- **WORK INSTRUCTIONS**
After reading the lines below, count those that contain "caption" and give the count alone.

#### RECORDS SHOWN

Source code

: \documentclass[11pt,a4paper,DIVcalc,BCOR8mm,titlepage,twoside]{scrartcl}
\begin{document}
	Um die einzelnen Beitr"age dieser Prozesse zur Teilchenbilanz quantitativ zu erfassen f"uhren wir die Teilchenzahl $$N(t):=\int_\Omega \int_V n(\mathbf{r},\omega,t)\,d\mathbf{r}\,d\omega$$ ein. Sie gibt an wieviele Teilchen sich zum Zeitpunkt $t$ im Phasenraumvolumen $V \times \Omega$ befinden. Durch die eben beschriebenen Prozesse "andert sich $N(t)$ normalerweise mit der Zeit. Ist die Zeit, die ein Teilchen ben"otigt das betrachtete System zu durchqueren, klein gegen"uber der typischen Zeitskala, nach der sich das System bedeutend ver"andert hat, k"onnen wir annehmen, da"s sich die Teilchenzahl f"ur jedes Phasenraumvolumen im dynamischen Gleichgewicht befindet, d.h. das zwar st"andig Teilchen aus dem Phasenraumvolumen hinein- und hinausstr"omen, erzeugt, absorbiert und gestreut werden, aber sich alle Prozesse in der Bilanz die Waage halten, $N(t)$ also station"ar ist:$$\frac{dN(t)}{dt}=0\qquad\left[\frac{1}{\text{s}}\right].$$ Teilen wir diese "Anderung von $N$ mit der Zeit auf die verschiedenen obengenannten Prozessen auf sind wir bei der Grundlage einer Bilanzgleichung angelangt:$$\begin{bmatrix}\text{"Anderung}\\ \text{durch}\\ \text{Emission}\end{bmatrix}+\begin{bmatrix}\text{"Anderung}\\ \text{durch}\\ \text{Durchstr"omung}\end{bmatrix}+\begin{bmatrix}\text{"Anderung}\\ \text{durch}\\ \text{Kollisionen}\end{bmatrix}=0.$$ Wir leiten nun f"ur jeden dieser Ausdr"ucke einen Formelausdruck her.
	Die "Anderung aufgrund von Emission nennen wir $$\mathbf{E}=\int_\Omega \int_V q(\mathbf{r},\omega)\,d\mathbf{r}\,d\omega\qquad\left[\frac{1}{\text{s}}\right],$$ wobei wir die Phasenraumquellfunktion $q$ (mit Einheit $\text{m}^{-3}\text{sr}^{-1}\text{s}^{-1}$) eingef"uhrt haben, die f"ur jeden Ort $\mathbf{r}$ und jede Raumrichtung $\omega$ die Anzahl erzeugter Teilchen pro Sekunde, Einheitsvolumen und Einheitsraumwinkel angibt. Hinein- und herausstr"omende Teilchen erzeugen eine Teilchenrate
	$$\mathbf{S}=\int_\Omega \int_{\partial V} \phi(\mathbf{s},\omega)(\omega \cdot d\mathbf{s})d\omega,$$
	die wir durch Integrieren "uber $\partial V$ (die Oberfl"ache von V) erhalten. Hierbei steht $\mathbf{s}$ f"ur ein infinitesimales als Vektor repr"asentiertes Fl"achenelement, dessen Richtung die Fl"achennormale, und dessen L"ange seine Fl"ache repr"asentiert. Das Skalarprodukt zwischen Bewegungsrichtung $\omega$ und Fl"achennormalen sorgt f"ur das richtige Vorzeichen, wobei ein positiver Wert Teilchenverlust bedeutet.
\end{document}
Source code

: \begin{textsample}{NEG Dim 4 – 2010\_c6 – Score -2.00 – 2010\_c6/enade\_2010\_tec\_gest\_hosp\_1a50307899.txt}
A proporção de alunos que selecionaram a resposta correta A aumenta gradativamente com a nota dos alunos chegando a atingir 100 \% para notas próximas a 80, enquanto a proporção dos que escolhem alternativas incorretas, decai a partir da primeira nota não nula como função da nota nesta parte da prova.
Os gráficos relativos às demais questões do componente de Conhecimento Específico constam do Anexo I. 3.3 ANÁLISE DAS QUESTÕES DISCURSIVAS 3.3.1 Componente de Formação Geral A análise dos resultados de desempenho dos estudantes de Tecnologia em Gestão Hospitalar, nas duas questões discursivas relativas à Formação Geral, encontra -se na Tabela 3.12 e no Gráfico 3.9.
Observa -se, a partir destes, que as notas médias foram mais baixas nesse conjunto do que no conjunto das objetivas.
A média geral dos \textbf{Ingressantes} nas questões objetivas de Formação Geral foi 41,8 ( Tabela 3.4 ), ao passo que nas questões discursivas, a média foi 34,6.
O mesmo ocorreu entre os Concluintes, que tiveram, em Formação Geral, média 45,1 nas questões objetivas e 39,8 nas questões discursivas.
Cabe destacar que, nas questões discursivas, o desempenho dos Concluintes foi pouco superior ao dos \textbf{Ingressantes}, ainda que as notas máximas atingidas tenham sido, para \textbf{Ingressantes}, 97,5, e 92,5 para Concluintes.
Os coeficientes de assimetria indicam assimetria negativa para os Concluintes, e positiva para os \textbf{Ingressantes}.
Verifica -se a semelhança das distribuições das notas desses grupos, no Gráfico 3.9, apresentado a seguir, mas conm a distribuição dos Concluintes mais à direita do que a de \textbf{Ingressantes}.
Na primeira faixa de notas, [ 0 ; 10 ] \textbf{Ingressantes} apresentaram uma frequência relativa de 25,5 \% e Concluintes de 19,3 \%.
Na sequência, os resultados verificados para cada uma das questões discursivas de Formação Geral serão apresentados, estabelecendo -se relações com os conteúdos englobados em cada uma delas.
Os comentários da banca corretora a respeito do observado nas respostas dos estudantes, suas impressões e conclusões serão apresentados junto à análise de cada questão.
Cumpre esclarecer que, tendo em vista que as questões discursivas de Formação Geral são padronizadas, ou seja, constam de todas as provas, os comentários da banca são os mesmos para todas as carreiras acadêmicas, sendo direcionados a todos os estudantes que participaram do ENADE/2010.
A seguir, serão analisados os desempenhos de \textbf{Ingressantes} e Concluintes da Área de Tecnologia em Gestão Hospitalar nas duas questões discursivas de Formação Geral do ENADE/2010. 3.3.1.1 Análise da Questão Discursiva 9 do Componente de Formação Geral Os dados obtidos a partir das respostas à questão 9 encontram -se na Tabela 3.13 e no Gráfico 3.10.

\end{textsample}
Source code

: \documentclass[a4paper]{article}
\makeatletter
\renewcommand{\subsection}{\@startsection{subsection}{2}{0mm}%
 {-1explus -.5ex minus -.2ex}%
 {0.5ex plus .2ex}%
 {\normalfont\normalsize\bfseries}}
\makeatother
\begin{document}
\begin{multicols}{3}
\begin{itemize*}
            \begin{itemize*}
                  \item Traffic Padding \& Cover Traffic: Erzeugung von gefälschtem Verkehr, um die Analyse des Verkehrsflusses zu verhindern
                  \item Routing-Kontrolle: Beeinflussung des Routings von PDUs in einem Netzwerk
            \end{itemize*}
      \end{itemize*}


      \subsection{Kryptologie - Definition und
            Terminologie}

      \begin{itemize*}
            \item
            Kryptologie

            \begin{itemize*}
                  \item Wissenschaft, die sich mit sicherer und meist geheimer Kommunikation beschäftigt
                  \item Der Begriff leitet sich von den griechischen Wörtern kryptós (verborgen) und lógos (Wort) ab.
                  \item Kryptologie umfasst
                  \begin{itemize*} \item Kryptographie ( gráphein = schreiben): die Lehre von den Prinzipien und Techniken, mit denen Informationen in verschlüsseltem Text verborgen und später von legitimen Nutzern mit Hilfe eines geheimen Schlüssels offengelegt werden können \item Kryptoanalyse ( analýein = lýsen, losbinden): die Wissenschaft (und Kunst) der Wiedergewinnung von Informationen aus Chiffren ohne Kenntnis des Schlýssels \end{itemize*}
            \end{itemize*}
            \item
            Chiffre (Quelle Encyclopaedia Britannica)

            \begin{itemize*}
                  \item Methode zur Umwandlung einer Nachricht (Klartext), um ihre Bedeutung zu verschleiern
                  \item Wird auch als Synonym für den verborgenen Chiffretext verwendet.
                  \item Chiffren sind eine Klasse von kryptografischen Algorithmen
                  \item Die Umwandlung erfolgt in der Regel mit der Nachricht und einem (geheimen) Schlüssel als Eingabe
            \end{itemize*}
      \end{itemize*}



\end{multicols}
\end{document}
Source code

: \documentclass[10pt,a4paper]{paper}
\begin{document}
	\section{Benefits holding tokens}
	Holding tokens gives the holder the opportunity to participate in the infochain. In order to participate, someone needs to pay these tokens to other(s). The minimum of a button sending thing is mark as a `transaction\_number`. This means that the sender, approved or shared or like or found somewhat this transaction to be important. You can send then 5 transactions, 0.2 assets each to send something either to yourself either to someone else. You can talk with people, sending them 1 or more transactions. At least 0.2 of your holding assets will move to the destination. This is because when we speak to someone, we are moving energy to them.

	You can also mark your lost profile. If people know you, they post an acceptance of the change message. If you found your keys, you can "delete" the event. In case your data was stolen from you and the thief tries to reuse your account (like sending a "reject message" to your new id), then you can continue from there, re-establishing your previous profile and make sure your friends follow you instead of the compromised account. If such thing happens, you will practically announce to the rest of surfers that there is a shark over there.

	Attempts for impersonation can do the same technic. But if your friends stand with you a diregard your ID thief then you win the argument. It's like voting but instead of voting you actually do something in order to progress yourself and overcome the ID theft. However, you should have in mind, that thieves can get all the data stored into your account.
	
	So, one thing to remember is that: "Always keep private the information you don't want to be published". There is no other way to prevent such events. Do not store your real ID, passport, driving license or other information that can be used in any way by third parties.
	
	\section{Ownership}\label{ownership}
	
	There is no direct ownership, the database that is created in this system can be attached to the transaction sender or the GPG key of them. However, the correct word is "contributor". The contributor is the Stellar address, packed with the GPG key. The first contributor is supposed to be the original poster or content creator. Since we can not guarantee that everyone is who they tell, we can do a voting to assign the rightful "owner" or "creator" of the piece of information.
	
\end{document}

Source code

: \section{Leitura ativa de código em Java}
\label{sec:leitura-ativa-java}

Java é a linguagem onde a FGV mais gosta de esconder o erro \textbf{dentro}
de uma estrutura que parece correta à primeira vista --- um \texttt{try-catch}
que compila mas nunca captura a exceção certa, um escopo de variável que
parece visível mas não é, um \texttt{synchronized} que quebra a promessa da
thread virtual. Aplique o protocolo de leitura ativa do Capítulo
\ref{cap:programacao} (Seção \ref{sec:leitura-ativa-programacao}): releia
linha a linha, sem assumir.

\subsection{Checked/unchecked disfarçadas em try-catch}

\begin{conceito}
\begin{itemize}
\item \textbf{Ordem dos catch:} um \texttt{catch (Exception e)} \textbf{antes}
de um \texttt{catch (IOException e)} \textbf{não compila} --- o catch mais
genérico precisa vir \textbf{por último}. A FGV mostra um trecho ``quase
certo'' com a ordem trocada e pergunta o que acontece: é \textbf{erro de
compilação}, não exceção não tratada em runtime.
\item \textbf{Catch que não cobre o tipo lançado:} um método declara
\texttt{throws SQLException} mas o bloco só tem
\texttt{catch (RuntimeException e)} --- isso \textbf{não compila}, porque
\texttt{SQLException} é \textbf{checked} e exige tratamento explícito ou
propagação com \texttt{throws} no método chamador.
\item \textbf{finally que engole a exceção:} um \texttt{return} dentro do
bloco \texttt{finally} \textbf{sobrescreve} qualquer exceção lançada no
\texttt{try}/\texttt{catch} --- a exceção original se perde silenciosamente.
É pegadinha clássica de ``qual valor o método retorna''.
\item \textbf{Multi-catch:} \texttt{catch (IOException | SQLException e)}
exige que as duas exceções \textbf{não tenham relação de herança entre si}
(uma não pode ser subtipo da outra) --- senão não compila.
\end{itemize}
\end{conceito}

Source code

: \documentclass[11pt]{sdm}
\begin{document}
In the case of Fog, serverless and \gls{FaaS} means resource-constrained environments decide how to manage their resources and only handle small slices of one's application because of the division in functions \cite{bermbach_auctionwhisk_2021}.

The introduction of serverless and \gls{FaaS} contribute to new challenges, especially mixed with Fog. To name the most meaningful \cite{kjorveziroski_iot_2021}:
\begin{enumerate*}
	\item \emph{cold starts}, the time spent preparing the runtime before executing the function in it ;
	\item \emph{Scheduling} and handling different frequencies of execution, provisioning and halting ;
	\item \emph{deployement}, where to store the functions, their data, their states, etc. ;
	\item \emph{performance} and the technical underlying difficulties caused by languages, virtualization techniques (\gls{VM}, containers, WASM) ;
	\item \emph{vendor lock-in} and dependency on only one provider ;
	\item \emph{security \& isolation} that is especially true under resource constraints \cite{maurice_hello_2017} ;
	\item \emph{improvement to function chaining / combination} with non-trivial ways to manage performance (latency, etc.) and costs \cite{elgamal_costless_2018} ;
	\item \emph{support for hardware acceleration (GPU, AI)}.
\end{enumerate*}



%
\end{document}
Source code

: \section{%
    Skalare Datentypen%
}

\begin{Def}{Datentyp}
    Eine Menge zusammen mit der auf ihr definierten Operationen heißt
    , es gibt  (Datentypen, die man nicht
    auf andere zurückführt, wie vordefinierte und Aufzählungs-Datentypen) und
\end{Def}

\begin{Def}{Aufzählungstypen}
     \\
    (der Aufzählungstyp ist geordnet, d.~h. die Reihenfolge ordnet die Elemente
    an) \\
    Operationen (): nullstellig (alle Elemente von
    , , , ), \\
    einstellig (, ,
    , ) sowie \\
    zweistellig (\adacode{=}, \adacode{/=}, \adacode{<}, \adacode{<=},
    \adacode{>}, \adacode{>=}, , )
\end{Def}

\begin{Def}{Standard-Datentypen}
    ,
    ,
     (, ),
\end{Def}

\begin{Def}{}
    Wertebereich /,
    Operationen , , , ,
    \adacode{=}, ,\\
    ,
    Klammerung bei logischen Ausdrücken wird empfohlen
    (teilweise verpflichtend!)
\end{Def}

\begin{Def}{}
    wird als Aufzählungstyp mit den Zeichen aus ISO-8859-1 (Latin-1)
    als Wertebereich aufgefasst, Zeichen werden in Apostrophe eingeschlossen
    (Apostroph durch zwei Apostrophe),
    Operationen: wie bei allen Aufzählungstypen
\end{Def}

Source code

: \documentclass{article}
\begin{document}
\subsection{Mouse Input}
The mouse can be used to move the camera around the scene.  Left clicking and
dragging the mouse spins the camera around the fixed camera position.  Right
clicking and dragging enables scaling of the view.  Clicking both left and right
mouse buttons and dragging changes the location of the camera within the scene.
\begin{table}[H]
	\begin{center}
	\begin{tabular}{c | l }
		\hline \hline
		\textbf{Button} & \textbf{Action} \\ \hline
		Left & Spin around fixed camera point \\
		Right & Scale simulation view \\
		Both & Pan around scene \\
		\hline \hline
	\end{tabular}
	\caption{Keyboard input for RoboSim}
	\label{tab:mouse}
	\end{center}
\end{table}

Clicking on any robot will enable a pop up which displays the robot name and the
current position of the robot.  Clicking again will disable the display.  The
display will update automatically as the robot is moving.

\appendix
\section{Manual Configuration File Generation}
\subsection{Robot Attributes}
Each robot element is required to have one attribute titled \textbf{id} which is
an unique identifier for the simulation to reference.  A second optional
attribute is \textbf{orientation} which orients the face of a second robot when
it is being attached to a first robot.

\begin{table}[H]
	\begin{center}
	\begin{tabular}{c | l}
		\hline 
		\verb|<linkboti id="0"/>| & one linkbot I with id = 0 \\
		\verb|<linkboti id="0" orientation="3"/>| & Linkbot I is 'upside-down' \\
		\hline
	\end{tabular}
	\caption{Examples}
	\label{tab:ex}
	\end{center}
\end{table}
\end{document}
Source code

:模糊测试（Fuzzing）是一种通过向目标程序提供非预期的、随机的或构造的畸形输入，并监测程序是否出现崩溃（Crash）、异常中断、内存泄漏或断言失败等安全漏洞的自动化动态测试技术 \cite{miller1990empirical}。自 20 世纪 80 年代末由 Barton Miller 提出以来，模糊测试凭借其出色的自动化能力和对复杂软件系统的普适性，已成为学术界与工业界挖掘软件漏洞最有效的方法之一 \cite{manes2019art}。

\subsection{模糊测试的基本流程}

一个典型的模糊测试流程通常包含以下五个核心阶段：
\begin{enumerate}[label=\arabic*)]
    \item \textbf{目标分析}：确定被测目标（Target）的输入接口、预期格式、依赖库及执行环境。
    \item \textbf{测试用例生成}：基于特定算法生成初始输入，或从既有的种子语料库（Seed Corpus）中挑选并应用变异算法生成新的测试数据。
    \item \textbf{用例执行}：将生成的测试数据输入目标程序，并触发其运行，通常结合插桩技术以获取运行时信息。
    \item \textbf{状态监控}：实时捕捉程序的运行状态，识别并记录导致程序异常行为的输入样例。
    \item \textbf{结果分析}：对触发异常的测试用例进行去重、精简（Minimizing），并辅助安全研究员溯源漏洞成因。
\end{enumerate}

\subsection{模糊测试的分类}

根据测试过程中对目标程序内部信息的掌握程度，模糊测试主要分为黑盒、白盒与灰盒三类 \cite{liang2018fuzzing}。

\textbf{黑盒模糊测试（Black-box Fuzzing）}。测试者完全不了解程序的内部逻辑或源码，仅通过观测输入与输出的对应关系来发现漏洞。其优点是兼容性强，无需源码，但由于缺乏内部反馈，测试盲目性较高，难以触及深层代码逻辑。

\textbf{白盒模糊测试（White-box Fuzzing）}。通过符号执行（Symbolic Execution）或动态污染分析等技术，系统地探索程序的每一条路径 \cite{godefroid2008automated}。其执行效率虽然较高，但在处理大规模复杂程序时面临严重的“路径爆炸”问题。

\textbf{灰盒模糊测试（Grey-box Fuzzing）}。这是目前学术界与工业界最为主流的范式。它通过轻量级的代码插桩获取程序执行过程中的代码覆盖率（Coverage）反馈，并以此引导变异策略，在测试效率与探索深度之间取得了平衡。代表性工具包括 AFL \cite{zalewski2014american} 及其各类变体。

########

- **REPLY**
2